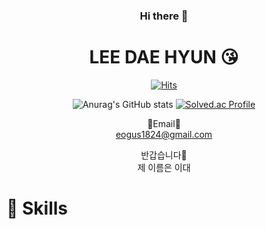   
  <div align=center>
  



  ### Hi there 👋
  
  # LEE DAE HYUN 😘

  [![Hits](https://hits.seeyoufarm.com/api/count/incr/badge.svg?url=https%3A%2F%2Fgithub.com%2Feogus4658&count_bg=%2318C778&title_bg=%230F9056&icon=&icon_color=%23A3BC29&title=hits&edge_flat=false)](https://hits.seeyoufarm.com)
  
  ![Anurag's GitHub stats](https://github-readme-stats.vercel.app/api?username=eogus4658&theme=dark&show_icons=true)
  [![Solved.ac
Profile](http://mazassumnida.wtf/api/v2/generate_badge?boj=eogus4658)](https://solved.ac/eogus4658)

  📧Email📧<br>eogus1824@gmail.com
  
  반갑습니다👊<br>제 이름은 이대
  </div>


  # 💪 Skills
  

<!--
**eogus4658/eogus4658** is a ✨ _special_ ✨ repository because its `README.md` (this file) appears on your GitHub profile.

Here are some ideas to get you started:

- 🔭 I’m currently working on ...
- 🌱 I’m currently learning ...
- 👯 I’m looking to collaborate on ...
- 🤔 I’m looking for help with ...
- 💬 Ask me about ...
- 📫 How to reach me: ...
- 😄 Pronouns: ...
- ⚡ Fun fact: ...
-->
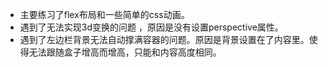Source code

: * 主要练习了flex布局和一些简单的css动画。
* 遇到了无法实现3d变换的问题 ，原因是没有设置perspective属性。
* 遇到了左边栏背景无法自动撑满容器的问题。原因是背景设置在了内容里。使得无法跟随盒子增高而增高，只能和内容高度相同。

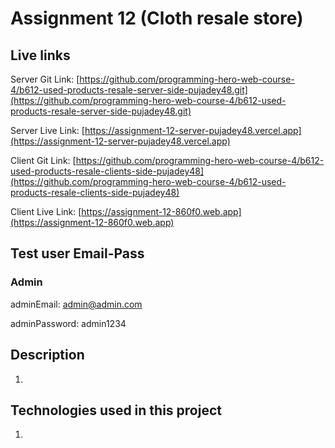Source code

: # Assignment 12 (Cloth resale store)

## Live links
Server Git Link: [https://github.com/programming-hero-web-course-4/b612-used-products-resale-server-side-pujadey48.git](https://github.com/programming-hero-web-course-4/b612-used-products-resale-server-side-pujadey48.git)

Server Live Link: [https://assignment-12-server-pujadey48.vercel.app](https://assignment-12-server-pujadey48.vercel.app)

Client Git Link: [https://github.com/programming-hero-web-course-4/b612-used-products-resale-clients-side-pujadey48](https://github.com/programming-hero-web-course-4/b612-used-products-resale-clients-side-pujadey48)

Client Live Link: [https://assignment-12-860f0.web.app](https://assignment-12-860f0.web.app)

## Test user Email-Pass
### Admin
adminEmail: admin@admin.com

adminPassword: admin1234


## Description
1.

## Technologies used in this project
1.
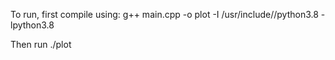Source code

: To run, first compile using: 
  g++ main.cpp -o plot -I /usr/include//python3.8 -lpython3.8

Then run
  ./plot
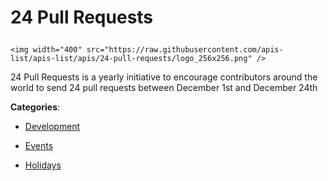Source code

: # 24 Pull Requests<p align="center">
    <img width="400" src="https://raw.githubusercontent.com/apis-list/apis-list/apis/24-pull-requests/logo_256x256.png" />
</p>

24 Pull Requests is a yearly initiative to encourage contributors around the world to send 24 pull requests between December 1st and December 24th

**Categories**:

- [Development](https://github/apis-list/apis-list#development)

- [Events](https://github/apis-list/apis-list#events)

- [Holidays](https://github/apis-list/apis-list#holidays)





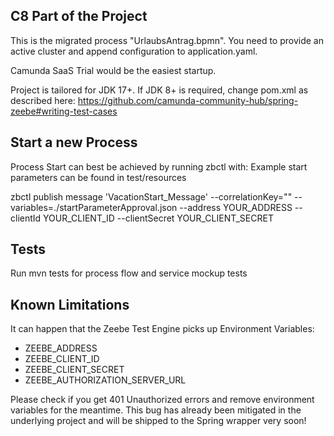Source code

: ## C8 Part of the Project

This is the migrated process "UrlaubsAntrag.bpmn".
You need to provide an active cluster and append configuration to application.yaml.

Camunda SaaS Trial would be the easiest startup.

Project is tailored for JDK 17+.
If JDK 8+ is required, change pom.xml as described here: https://github.com/camunda-community-hub/spring-zeebe#writing-test-cases


## Start a new Process
Process Start can best be achieved by running zbctl with:
Example start parameters can be found in test/resources

zbctl publish message 'VacationStart_Message' --correlationKey="" --variables=./startParameterApproval.json
--address YOUR_ADDRESS --clientId YOUR_CLIENT_ID --clientSecret YOUR_CLIENT_SECRET

## Tests

Run mvn tests for process flow and service mockup tests

## Known Limitations

It can happen that the Zeebe Test Engine picks up Environment Variables:
- ZEEBE_ADDRESS
- ZEEBE_CLIENT_ID 
- ZEEBE_CLIENT_SECRET
- ZEEBE_AUTHORIZATION_SERVER_URL

Please check if you get 401 Unauthorized errors and remove environment variables for the meantime. 
This bug has already been mitigated in the underlying project and will be shipped to the Spring wrapper very soon!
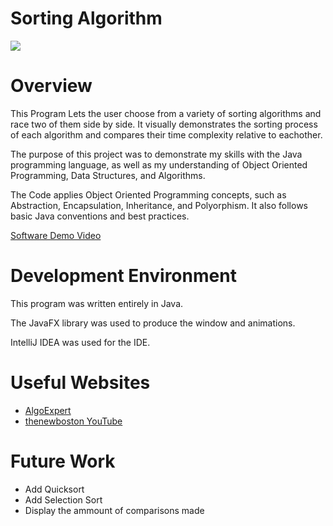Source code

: # Sorting Algorithm

![](src/main/resources/Sort.gif)


# Overview

This Program Lets the user choose from a variety of sorting algorithms and race two of them side by side. It visually demonstrates the sorting process of each algorithm and compares their time complexity relative to eachother.

The purpose of this project was to demonstrate my skills with the Java programming language, as well as my understanding of Object Oriented Programming, Data Structures, and Algorithms.

The Code applies Object Oriented Programming concepts, such as Abstraction, Encapsulation, Inheritance, and Polyorphism. It also follows basic Java conventions and best practices.

[Software Demo Video](https://us06web.zoom.us/rec/share/dvg3mToOJWw3GtVmqOZpJqTMrod51zborfubBwlQyEW2p4adJQlGj0BKTpxsK-M9.9d31XNlXfdVg_U-5?startTime=1698195569000)

# Development Environment

This program was written entirely in Java.

The JavaFX library was used to produce the window and animations.

IntelliJ IDEA was used for the IDE.

# Useful Websites

- [AlgoExpert](https://www.algoexpert.io/questions)
- [thenewboston YouTube](https://www.youtube.com/watch?v=FLkOX4Eez6o&list=PL6gx4Cwl9DGBzfXLWLSYVy8EbTdpGbUIG)

# Future Work

- Add Quicksort
- Add Selection Sort
- Display the ammount of comparisons made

----

TASK TO COMPLETE. Search the records for the word "with", then list every line that has it.

WRITTEN ANSWER.
- 🤔 I’m looking for help with ...
Process Start can best be achieved by running zbctl with:
The purpose of this project was to demonstrate my skills with the Java programming language, as well as my understanding of Object Oriented Programming, Data Structures, and Algorithms.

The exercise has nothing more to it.